Data entries
■ ■ ■
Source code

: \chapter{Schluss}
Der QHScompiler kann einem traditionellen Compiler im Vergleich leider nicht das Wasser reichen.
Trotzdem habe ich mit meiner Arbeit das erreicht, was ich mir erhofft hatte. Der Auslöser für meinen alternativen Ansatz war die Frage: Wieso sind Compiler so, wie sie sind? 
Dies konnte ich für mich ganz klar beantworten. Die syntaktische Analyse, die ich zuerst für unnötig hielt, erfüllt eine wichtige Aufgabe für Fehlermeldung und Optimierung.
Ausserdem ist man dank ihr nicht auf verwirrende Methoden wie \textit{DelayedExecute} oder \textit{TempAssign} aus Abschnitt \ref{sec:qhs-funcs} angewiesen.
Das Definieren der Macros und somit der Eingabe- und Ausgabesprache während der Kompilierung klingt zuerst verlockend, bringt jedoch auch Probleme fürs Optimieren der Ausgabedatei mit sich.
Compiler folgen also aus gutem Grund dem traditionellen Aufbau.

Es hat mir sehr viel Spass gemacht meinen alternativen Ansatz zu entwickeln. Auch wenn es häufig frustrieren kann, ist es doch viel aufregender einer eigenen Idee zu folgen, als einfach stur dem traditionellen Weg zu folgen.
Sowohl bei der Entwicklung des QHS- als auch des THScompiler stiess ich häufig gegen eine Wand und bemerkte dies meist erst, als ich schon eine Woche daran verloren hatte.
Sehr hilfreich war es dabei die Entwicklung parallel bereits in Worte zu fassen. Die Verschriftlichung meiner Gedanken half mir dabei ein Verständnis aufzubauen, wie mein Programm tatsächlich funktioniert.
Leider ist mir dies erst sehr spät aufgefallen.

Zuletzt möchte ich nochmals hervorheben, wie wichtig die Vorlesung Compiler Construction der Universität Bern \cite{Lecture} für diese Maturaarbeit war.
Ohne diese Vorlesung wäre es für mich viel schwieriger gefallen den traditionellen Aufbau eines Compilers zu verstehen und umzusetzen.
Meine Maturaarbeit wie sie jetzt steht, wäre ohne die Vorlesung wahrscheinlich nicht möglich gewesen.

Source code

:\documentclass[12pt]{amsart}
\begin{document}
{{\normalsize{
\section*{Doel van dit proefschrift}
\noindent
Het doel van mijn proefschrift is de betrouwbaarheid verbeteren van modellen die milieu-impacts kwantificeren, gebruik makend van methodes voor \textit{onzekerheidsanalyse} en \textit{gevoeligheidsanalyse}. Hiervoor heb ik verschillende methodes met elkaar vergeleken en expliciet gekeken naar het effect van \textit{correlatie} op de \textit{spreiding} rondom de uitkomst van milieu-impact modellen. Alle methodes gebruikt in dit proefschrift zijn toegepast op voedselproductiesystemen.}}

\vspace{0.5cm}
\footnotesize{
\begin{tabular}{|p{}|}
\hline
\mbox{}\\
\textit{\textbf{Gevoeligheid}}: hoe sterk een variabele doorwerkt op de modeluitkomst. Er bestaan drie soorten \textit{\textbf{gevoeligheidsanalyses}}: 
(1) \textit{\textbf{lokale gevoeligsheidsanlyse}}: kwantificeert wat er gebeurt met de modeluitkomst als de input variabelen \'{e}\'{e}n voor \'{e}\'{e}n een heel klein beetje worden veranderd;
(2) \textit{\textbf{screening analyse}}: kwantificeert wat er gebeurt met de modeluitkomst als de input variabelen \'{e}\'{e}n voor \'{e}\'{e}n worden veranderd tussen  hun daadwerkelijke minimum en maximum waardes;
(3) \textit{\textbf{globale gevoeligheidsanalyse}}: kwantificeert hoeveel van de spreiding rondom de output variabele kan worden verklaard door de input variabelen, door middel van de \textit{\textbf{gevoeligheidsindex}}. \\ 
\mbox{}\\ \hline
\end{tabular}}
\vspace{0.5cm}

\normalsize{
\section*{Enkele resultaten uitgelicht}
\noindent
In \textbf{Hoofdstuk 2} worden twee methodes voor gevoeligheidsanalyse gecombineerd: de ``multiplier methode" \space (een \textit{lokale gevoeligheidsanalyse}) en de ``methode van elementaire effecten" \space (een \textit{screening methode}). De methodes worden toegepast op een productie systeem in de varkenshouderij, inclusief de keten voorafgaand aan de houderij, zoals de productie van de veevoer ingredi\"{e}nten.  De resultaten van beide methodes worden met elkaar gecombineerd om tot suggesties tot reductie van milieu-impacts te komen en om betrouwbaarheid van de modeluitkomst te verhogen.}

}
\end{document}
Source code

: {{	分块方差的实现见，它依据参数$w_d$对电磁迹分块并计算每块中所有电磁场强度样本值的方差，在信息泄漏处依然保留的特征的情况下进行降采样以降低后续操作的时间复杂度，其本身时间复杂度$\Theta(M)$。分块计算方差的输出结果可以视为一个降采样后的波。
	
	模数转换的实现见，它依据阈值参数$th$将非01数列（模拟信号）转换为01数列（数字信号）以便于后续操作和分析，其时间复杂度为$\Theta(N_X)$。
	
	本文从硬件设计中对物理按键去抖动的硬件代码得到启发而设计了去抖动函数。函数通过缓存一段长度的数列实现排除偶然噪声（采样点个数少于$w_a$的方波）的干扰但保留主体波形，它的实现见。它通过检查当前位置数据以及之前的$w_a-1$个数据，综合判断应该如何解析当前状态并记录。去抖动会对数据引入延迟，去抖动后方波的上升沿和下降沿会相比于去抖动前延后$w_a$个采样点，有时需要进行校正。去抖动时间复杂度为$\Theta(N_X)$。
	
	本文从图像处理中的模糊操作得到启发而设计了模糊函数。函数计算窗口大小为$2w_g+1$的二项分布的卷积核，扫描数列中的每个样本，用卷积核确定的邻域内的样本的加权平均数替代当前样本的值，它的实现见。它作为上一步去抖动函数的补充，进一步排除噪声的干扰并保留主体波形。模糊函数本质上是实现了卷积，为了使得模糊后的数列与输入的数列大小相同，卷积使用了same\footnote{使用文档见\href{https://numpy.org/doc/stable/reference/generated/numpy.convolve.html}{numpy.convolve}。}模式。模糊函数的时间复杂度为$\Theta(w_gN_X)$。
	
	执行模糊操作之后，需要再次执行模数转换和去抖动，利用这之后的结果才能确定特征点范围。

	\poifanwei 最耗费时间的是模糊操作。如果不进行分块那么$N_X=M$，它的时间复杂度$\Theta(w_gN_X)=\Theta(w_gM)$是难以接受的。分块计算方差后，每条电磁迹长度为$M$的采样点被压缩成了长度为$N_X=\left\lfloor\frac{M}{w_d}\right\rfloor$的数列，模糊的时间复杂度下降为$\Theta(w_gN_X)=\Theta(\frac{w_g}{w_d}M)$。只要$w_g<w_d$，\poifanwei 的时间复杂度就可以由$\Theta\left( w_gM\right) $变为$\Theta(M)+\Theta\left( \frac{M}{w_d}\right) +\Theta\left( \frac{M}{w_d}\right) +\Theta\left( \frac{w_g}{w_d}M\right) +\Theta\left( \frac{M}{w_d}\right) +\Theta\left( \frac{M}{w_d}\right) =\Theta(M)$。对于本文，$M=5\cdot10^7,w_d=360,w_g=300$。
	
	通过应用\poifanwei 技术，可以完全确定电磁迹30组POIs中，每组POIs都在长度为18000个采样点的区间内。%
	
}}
■ ■ ■
- EXERCISE OBJECTIVE -
I'd like the number of lines above that contain the word "wäre", and nothing besides that number.

- RESPONSE -
2